The Covid pandemic has also meant moving to a more digital offer, and parents asked for ‘a virtual front door’ to bring information into one place – so Stockport have created an online portal at

Use of evidence

Stockport’s integrated model has been built on a more effective understanding of population need and vulnerability, using the universal family data held by the health visiting service. This has improved how resources are targeted, particularly the Start Well offer. This population data is helping Stockport to understand how to enhance their offer as the complexity of family needs increases.

Stockport has also used evidence-based interventions to plug some of the gaps left over the past few years due to funding reductions. EPEC (Empowering Parents Empowering Communities), for example, was introduced because locally delivered parenting programmes had become much more targeted and were felt to be stigmatising, which made it more difficult to work with some parents. EPEC was introduced as a universal offer but only made available in particular geographical areas. In the beginning, Start Well teams found it difficult to understand how EPEC worked. They were so used to working with specific targeted families that at first they suggested lists of these families, rather than understanding that this was a universal offer in a specific geographical area.

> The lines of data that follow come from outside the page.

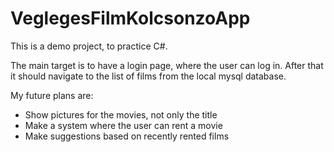 # VeglegesFilmKolcsonzoApp

This is a demo project, to practice C#.

The main target is to have a login page, where the user can log in. After that it should navigate to the list of films from the local mysql database.

My future plans are:
- Show pictures for the movies, not only the title
- Make a system where the user can rent a movie
- Make suggestions based on recently rented films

The universal model of EPEC has been important in reducing stigma and restoring trust following changes and reductions in some other universal services.

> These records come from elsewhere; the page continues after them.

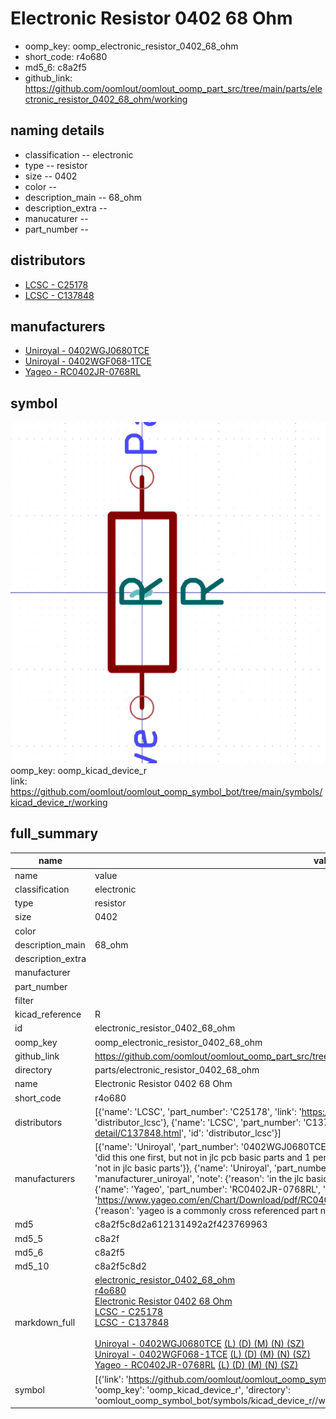 # Electronic Resistor 0402 68 Ohm

  
* oomp_key: oomp_electronic_resistor_0402_68_ohm 
* short_code: r4o680
* md5_6: c8a2f5  
* github_link: https://github.com/oomlout/oomlout_oomp_part_src/tree/main/parts/electronic_resistor_0402_68_ohm/working  
## naming details
* classification -- electronic
* type -- resistor
* size -- 0402
* color -- 
* description_main -- 68_ohm
* description_extra -- 
* manucaturer -- 
* part_number -- 

## distributors
* [LCSC - C25178](https://lcsc.com/product-detail/C25178.html)  
* [LCSC - C137848](https://lcsc.com/product-detail/C137848.html)  

## manufacturers
* [Uniroyal - 0402WGJ0680TCE]()  
* [Uniroyal - 0402WGF068-1TCE]()  
* [Yageo - RC0402JR-0768RL](https://www.yageo.com/en/Chart/Download/pdf/RC0402JR-0768RL)  

## symbol

![](symbol/0/working/working_600.png)  
oomp_key: oomp_kicad_device_r  
link: https://github.com/oomlout/oomlout_oomp_symbol_bot/tree/main/symbols/kicad_device_r/working  


## full_summary
| name | value | 
| --- | --- | 
| name | value | 
| classification | electronic | 
| type | resistor | 
| size | 0402 | 
| color |  | 
| description_main | 68_ohm | 
| description_extra |  | 
| manufacturer |  | 
| part_number |  | 
| filter |  | 
| kicad_reference | R | 
| id | electronic_resistor_0402_68_ohm | 
| oomp_key | oomp_electronic_resistor_0402_68_ohm | 
| github_link | https://github.com/oomlout/oomlout_oomp_part_src/tree/main/parts/electronic_resistor_0402_68_ohm/working | 
| directory | parts/electronic_resistor_0402_68_ohm | 
| name | Electronic Resistor 0402 68 Ohm | 
| short_code | r4o680 | 
| distributors | [{'name': 'LCSC', 'part_number': 'C25178', 'link': 'https://lcsc.com/product-detail/C25178.html', 'id': 'distributor_lcsc'}, {'name': 'LCSC', 'part_number': 'C137848', 'link': 'https://lcsc.com/product-detail/C137848.html', 'id': 'distributor_lcsc'}] | 
| manufacturers | [{'name': 'Uniroyal', 'part_number': '0402WGJ0680TCE', 'link': '', 'id': 'manufacturer_uniroyal', 'note': {'reason': 'did this one first, but not in jlc pcb basic parts and 1 percent are and they are the same price', 'reason_short': 'not in jlc basic parts'}}, {'name': 'Uniroyal', 'part_number': '0402WGF068-1TCE', 'link': '', 'id': 'manufacturer_uniroyal', 'note': {'reason': 'in the jlc basic parts catalogue', 'reason_short': 'jlc basic part'}}, {'name': 'Yageo', 'part_number': 'RC0402JR-0768RL', 'link': 'https://www.yageo.com/en/Chart/Download/pdf/RC0402JR-0768RL', 'id': 'manufacturer_yageo', 'note': {'reason': 'yageo is a commonly cross referenced part number', 'reason_short': 'available everywhere'}}] | 
| md5 | c8a2f5c8d2a612131492a2f423769963 | 
| md5_5 | c8a2f | 
| md5_6 | c8a2f5 | 
| md5_10 | c8a2f5c8d2 | 
| markdown_full | [electronic_resistor_0402_68_ohm](https://github.com/oomlout/oomlout_oomp_part_src/tree/main/parts/electronic_resistor_0402_68_ohm/working)<br>[r4o680](https://github.com/oomlout/oomlout_oomp_part_src/tree/main/parts/electronic_resistor_0402_68_ohm/working)<br>[Electronic Resistor 0402 68 Ohm](https://github.com/oomlout/oomlout_oomp_part_src/tree/main/parts/electronic_resistor_0402_68_ohm/working)<br>[LCSC - C25178<br>](https://lcsc.com/product-detail/C25178.html)[LCSC - C137848<br>](https://lcsc.com/product-detail/C137848.html)<br>[Uniroyal - 0402WGJ0680TCE]() [(L)  ](https://www.lcsc.com/search?q=0402WGJ0680TCE)[(D)  ](https://www.digikey.com/en/products?keywords=0402WGJ0680TCE)[(M)  ](https://www.mouser.com/Search/Refine?Keyword=0402WGJ0680TCE)[(N)  ](https://www.newark.com/search?st=0402WGJ0680TCE)[(SZ)  ](https://so.szlcsc.com/global.html?k=0402WGJ0680TCE)<br>[Uniroyal - 0402WGF068-1TCE]() [(L)  ](https://www.lcsc.com/search?q=0402WGF068-1TCE)[(D)  ](https://www.digikey.com/en/products?keywords=0402WGF068-1TCE)[(M)  ](https://www.mouser.com/Search/Refine?Keyword=0402WGF068-1TCE)[(N)  ](https://www.newark.com/search?st=0402WGF068-1TCE)[(SZ)  ](https://so.szlcsc.com/global.html?k=0402WGF068-1TCE)<br>[Yageo - RC0402JR-0768RL](https://www.yageo.com/en/Chart/Download/pdf/RC0402JR-0768RL) [(L)  ](https://www.lcsc.com/search?q=RC0402JR-0768RL)[(D)  ](https://www.digikey.com/en/products?keywords=RC0402JR-0768RL)[(M)  ](https://www.mouser.com/Search/Refine?Keyword=RC0402JR-0768RL)[(N)  ](https://www.newark.com/search?st=RC0402JR-0768RL)[(SZ)  ](https://so.szlcsc.com/global.html?k=RC0402JR-0768RL)<br> | 
| symbol | [{'link': 'https://github.com/oomlout/oomlout_oomp_symbol_bot/tree/main/symbols/kicad_device_r', 'oomp_key': 'oomp_kicad_device_r', 'directory': 'oomlout_oomp_symbol_bot/symbols/kicad_device_r//working/working.kicad_sym'}] |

Delivering EPEC has also shown Stockport the power of parents as partners and leaders, which has supported thinking about Stockport’s overall parenting strategy and community co-production.

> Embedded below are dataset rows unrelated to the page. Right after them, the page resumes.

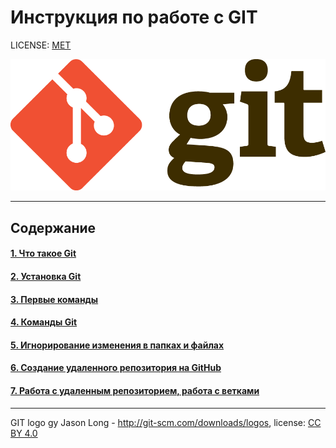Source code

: # Инструкция по работе с GIT

LICENSE: [MET](/license.md "license")

![logoGit](/images/GitLogo.png)

----

## Содержание

#### [1. Что такое Git](/content/1.%20Введение.md)

#### [2. Установка Git](/content/2.%20Установка%20GIT.md)

#### [3. Первые команды](/content/3.%20Первые%20команды.md)

#### [4. Команды Git](/content/4.%20Команды%20git.md)

#### [5. Игнорирование изменения в папках и файлах](/content/5.%20Игнорирование%20изменения%20в%20папках%20и%20файлах.md)

#### [6. Создание удаленного репозитория на GitHub](/content/6.%20Создание%20репозитория%20на%20GitHub.md)

#### [7. Работа с удаленным репозиторием, работа с ветками](/content/7.%20Работа%20с%20удаленным%20репозиторием.md)

----

GIT logo gy Jason Long - http://git-scm.com/downloads/logos, license: [CC BY 4.0](https://creativecommons.org/licenses/by/4.0/)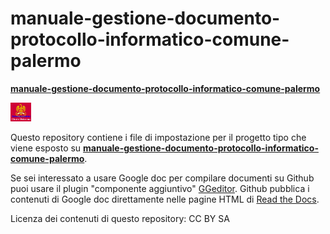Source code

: # manuale-gestione-documento-protocollo-informatico-comune-palermo


[**manuale-gestione-documento-protocollo-informatico-comune-palermo**](https://.readthedocs.io)  
<p><img class="imageLeft" style="width: 33px; height: 30px;" src="https://raw.githubusercontent.com/cirospat/manuale-gestione-documento-protocollo-informatico-comune-palermo/master/static/comune-palermo-innovazione.png"></p>

Questo repository contiene i file di impostazione per il progetto tipo che viene esposto su [**manuale-gestione-documento-protocollo-informatico-comune-palermo**](https://.readthedocs.io). 


Se sei interessato a usare Google doc per compilare documenti su Github puoi usare il plugin "componente aggiuntivo" [GGeditor](http://googledocs.readthedocs.io). Github pubblica i contenuti di Google doc direttamente nelle pagine HTML di [Read the Docs](https://readthedocs.org/).

Licenza dei contenuti di questo repository: CC BY SA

  • Shared vision and belief: The people implementing the model had a ‘can-do attitude’ and a shared belief in ‘not stopping until they get there’. Previously, Stockport found it harder to deal with challenges which meant that progress could be held up, but now they keep going because of the good relationships and integration across the system. This is supported by keeping ‘drip-feeding’ messages about the vision and model within the system. It is also helped by key leaders understanding the role and importance of different services; for example, the Director of Children’s Services is the commissioner for public health nursing.
  • Workforce development: The creation of a robust workforce development plan, which included a workforce review of roles across agencies, bringing together different skills sets and professional disciplines, was a really important enabler for Stockport. Having a minimum specification for all team members’ development is key. Everyone has done some sort of restorative practice training, and there is now an in-house workforce development team. Having a good restorative supervision model helps to build resilience, and particularly helps people to cope with change. The Solihull Approach is used to promote emotional health and wellbeing, and to support relational-based practice. Co-location is seen as helpful but “isn’t the be-all and end-all of integration”. Part of ongoing workforce development are ‘learning circles’ – these provide opportunities to understand each other’s roles, which can be difficult when working in big organisations. The greater understanding helps to build respect and reduce conflict.
  • Communications: Using clear branding for Stockport Family and Start Well was found to be very important, along with clear messaging about the services.

Barriers and challenges

  • Pace of work: Constantly working at pace means that it feels like there is no time for consolidation. The urge to work quickly is felt to be in part due to financial pressures and in part due to not getting it right yet for children’s and families. To address this, Stockport are currently working with academics in Greater Manchester to understand what leaders need to be able to work at this pace.
  • Savings requirement: Funding reductions were a driver for change, but it was also felt that better integration was required regardless. The new model is described as being more streamlined, resulting in less waste, less duplication and better information-sharing.